Saudi Culture Minister Bader bin Abdullah bin Mohammed bin Farhan Al Saud celebrated the kingdom’s top linguists and laureates on the International Mother Language Day (IMLD), held on February 21st each year.
“Our mother tongue constitutes our intellectual and civilization vessel-- hereby on the International Mother Language Day, we are reminded of Saudi linguists who helped in preserving our language and developing it,” he said in a tweet.
Honorable mentions for language professionals listed by the minister are: Hamad Al-Jassir, Abu Turab al-Zahiri, Professor Mohammed Bin Saad Al Hussein, Ahmed Al Dabeeb, Hamzah bin Qablan al-Muzaini and Alyan Al Hazimi.
A mother language is a human’s first learned mode of communication and is considered a crucial way of introducing their nativity. IMLD is a worldwide annual observance held on 21 February to promote awareness of linguistic and cultural diversity and promote multilingualism. First announced by UNESCO on 17 November 1999, it was formally recognized by the United Nations General Assembly in a resolution establishing 2008 as the International Year of Languages.
Celebrating the 19th IMLD, UNESCO is sparing no effort in delivering its believe in the importance of cultural and linguistic diversity for sustainable societies. It is within its mandate for peace that it works to preserve the differences in cultures and languages that foster tolerance and respect for others.
Linguistic diversity is increasingly threatened as more and more languages disappear. According to UNESCO, 40 % of the global population does not have access to an education in a language they speak or understand.
Even worse, UNESCO statistics warn that every two weeks, one of the world’s languages disappears, and with it goes part of our human history and cultural heritage.
Promoting multilingualism, according to the international body, is key to help stop what it labeled a ‘programmed extinction’ of languages.
Despite the bleak outlook, progress is being made in mother tongue-based multilingual education with growing understanding of its importance, particularly in early schooling, and more commitment to its development in public life.
Multilingual and multicultural societies exist through their languages which transmit and preserve traditional knowledge and cultures in a sustainable way.
On personalities highlighted by the Saudi minister:
Hamad Al-Jassir: Born in the small village of Al Burood in 1907, and died on 14 September 2000 (aged 93), Al-Jassir served as a prominent Saudi Arabian journalist and historian.
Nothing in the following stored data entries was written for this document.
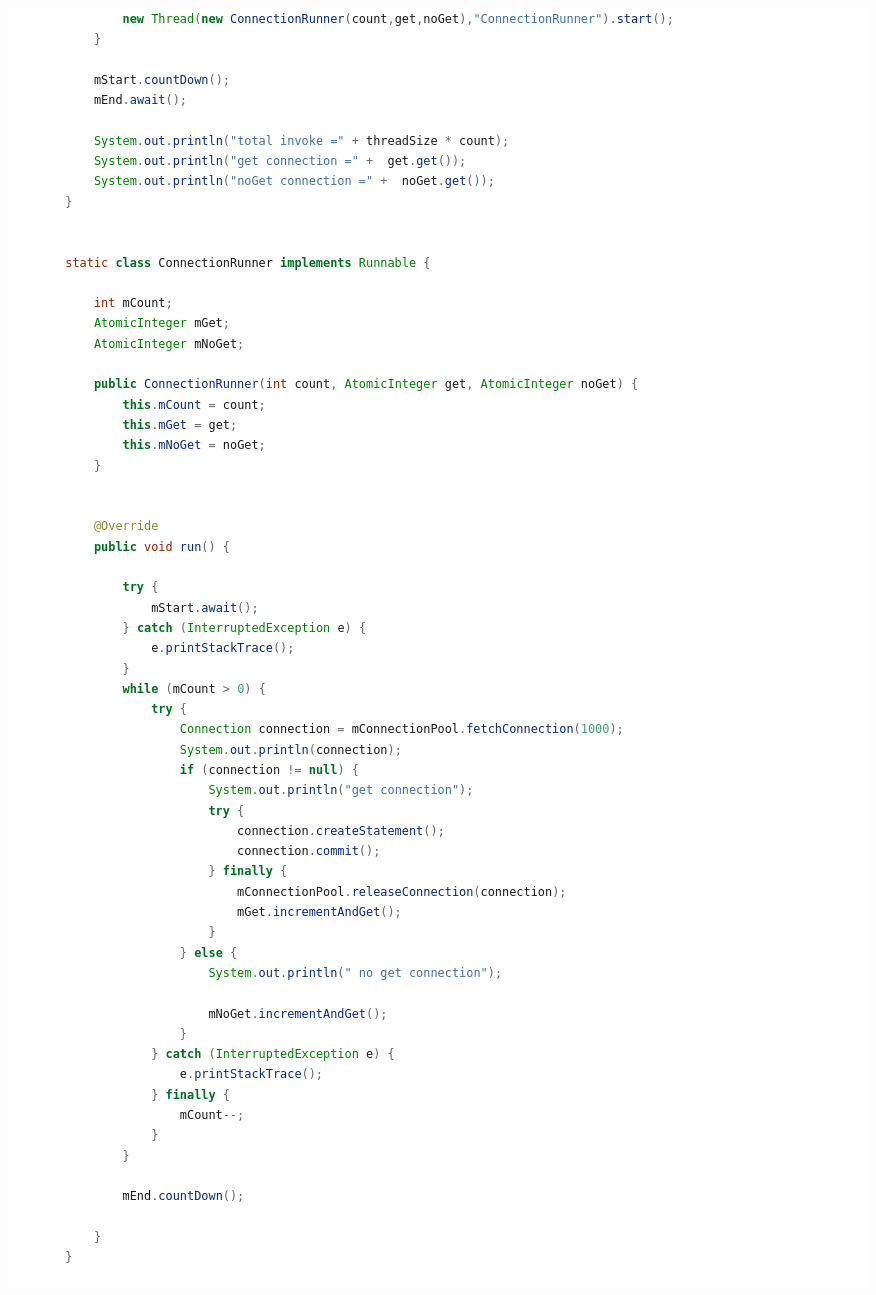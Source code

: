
 ```java
                new Thread(new ConnectionRunner(count,get,noGet),"ConnectionRunner").start();
            }
    
            mStart.countDown();
            mEnd.await();
    
            System.out.println("total invoke =" + threadSize * count);
            System.out.println("get connection =" +  get.get());
            System.out.println("noGet connection =" +  noGet.get());
        }
    
    
        static class ConnectionRunner implements Runnable {
    
            int mCount;
            AtomicInteger mGet;
            AtomicInteger mNoGet;
    
            public ConnectionRunner(int count, AtomicInteger get, AtomicInteger noGet) {
                this.mCount = count;
                this.mGet = get;
                this.mNoGet = noGet;
            }
    
    
            @Override
            public void run() {
    
                try {
                    mStart.await();
                } catch (InterruptedException e) {
                    e.printStackTrace();
                }
                while (mCount > 0) {
                    try {
                        Connection connection = mConnectionPool.fetchConnection(1000);
                        System.out.println(connection);
                        if (connection != null) {
                            System.out.println("get connection");
                            try {
                                connection.createStatement();
                                connection.commit();
                            } finally {
                                mConnectionPool.releaseConnection(connection);
                                mGet.incrementAndGet();
                            }
                        } else {
                            System.out.println(" no get connection");
    
                            mNoGet.incrementAndGet();
                        }
                    } catch (InterruptedException e) {
                        e.printStackTrace();
                    } finally {
                        mCount--;
                    }
                }
    
                mEnd.countDown();
    
            }
        }
    
```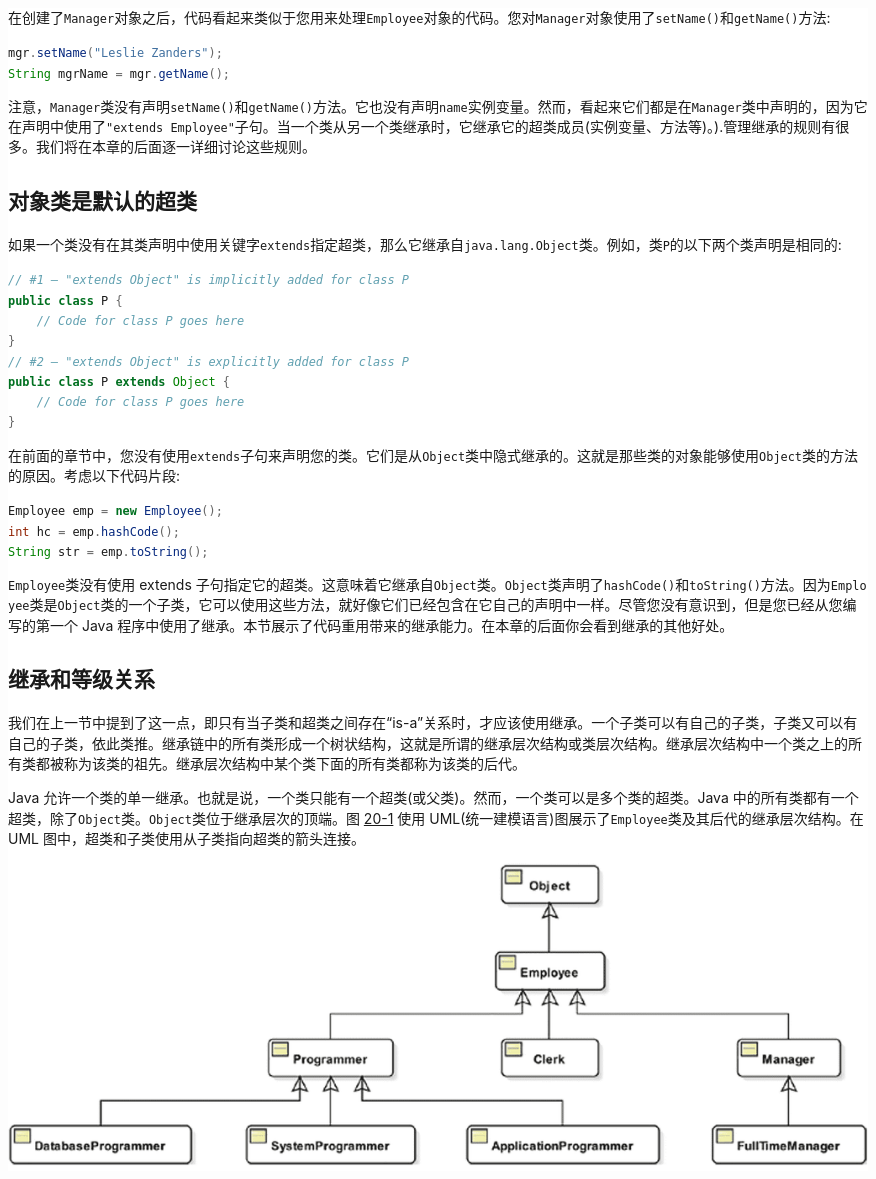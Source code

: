 在创建了`Manager`对象之后，代码看起来类似于您用来处理`Employee`对象的代码。您对`Manager`对象使用了`setName()`和`getName()`方法:

```java
mgr.setName("Leslie Zanders");
String mgrName = mgr.getName();

```

注意，`Manager`类没有声明`setName()`和`getName()`方法。它也没有声明`name`实例变量。然而，看起来它们都是在`Manager`类中声明的，因为它在声明中使用了`"extends Employee"`子句。当一个类从另一个类继承时，它继承它的超类成员(实例变量、方法等)。).管理继承的规则有很多。我们将在本章的后面逐一详细讨论这些规则。

## 对象类是默认的超类

如果一个类没有在其类声明中使用关键字`extends`指定超类，那么它继承自`java.lang.Object`类。例如，类`P`的以下两个类声明是相同的:

```java
// #1 – "extends Object" is implicitly added for class P
public class P {
    // Code for class P goes here
}
// #2 – "extends Object" is explicitly added for class P
public class P extends Object {
    // Code for class P goes here
}

```

在前面的章节中，您没有使用`extends`子句来声明您的类。它们是从`Object`类中隐式继承的。这就是那些类的对象能够使用`Object`类的方法的原因。考虑以下代码片段:

```java
Employee emp = new Employee();
int hc = emp.hashCode();
String str = emp.toString();

```

`Employee`类没有使用 extends 子句指定它的超类。这意味着它继承自`Object`类。`Object`类声明了`hashCode()`和`toString()`方法。因为`Employee`类是`Object`类的一个子类，它可以使用这些方法，就好像它们已经包含在它自己的声明中一样。尽管您没有意识到，但是您已经从您编写的第一个 Java 程序中使用了继承。本节展示了代码重用带来的继承能力。在本章的后面你会看到继承的其他好处。

## 继承和等级关系

我们在上一节中提到了这一点，即只有当子类和超类之间存在“is-a”关系时，才应该使用继承。一个子类可以有自己的子类，子类又可以有自己的子类，依此类推。继承链中的所有类形成一个树状结构，这就是所谓的继承层次结构或类层次结构。继承层次结构中一个类之上的所有类都被称为该类的祖先。继承层次结构中某个类下面的所有类都称为该类的后代。

Java 允许一个类的单一继承。也就是说，一个类只能有一个超类(或父类)。然而，一个类可以是多个类的超类。Java 中的所有类都有一个超类，除了`Object`类。`Object`类位于继承层次的顶端。图 [20-1](#Fig1) 使用 UML(统一建模语言)图展示了`Employee`类及其后代的继承层次结构。在 UML 图中，超类和子类使用从子类指向超类的箭头连接。

![img/323069_3_En_20_Fig1_HTML.png](img/323069_3_En_20_Fig1_HTML.png)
He is particularly noted for founding Saudi Arabia's first central region magazine, with comprehensive geographical locations, reference in Saudi Arabia, and the authorship of a comprehensive genealogical work popular in the country.
Al-Jassir was elected member of the Arabic Language academies of Damascus, Baghdad and Cairo, the Islamic Academy in Aligarh and the Royal Jordanian Academy for Research in Islamic Civilization.
He left a significant contribution to Saudi culture as a researcher, historian and geographer.
His name was given to three streets in Riyadh, Jeddah, and Tabouk in addition to several auditoriums and halls in the Kingdom and abroad.
Abu Turab al-Zahiri: Born in 1923 in India, to a family of Saudi descent, he died in 2002 after authoring roughly fifty published works. Although he was fluent in multiple Languages, most of his written work was in Arabic. It is worth noting that most of his work focused on Islamic theology and faculties of the Arabic Language.
Hamzah bin Qablan al-Muzaini: Born in 1944 and holding a doctorate degree from the University of Texas at Austin, al-Muzaini works as a Saudi professor on contemporary linguistics at the King Saud University in Riyadh.
He is also a well-known language critic and an active columnist in a number of Saudi dailies, most famously Al-Watan newspaper.
He is known for his critique education curricula and traditional trends. Al- Muzaini also translated Language and Problems of Knowledge: The Managua Lectures by the world-renowned linguist, Noam Chomsky.
Language and Problems of Knowledge is considered Chomsky's most accessible statement on the nature, origins, and current concerns of the field of linguistics.